Required action – All lines of the material below that include the string "patterns" are to be copied.

Records for this task –
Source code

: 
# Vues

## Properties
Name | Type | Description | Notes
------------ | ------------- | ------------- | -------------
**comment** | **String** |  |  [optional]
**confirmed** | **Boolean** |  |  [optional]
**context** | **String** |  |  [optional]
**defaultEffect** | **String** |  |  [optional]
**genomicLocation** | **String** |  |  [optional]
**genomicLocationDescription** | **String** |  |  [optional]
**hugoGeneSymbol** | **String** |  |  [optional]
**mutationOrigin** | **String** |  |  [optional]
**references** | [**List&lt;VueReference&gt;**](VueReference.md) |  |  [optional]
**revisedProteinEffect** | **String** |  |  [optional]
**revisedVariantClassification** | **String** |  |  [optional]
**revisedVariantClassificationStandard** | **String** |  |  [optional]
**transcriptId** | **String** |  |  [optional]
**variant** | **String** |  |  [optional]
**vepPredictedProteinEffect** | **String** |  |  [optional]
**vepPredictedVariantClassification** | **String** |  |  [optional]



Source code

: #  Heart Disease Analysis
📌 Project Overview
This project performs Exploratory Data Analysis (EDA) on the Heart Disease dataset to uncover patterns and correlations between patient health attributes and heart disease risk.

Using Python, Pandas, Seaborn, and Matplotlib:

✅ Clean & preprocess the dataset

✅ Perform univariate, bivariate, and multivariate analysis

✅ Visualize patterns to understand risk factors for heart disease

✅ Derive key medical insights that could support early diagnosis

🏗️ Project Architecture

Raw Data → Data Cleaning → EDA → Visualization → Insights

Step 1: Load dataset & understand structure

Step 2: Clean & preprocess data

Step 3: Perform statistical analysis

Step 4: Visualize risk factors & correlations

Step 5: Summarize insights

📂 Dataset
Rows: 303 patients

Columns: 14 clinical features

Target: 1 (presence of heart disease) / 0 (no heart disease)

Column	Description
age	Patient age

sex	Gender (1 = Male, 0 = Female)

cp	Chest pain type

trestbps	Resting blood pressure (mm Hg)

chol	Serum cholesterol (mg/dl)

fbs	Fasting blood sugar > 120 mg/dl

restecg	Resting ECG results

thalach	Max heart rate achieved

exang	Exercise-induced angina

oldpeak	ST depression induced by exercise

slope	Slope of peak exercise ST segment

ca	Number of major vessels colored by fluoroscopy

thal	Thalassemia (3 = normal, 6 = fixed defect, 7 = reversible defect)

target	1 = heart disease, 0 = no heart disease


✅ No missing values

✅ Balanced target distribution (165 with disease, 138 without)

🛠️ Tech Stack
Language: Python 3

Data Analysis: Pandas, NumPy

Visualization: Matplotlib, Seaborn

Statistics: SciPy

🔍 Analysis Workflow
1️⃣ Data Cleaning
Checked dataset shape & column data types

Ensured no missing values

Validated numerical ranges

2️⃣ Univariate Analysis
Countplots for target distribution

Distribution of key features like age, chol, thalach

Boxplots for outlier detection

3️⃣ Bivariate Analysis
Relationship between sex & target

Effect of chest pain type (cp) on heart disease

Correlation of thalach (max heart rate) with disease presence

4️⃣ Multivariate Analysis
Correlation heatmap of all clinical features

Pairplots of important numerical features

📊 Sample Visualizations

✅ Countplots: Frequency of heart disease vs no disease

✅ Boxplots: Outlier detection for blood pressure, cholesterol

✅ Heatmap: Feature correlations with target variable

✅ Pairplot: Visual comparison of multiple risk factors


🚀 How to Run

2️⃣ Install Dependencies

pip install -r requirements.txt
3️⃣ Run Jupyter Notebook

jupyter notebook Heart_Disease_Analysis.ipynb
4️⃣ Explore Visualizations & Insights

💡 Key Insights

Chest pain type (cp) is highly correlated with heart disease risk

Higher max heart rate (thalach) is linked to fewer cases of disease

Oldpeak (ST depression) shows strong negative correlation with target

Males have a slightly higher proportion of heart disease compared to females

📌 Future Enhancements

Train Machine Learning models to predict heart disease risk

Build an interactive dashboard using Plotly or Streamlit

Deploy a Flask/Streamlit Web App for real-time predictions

Your solution –
This project performs Exploratory Data Analysis (EDA) on the Heart Disease dataset to uncover patterns and correlations between patient health attributes and heart disease risk.
✅ Visualize patterns to understand risk factors for heart disease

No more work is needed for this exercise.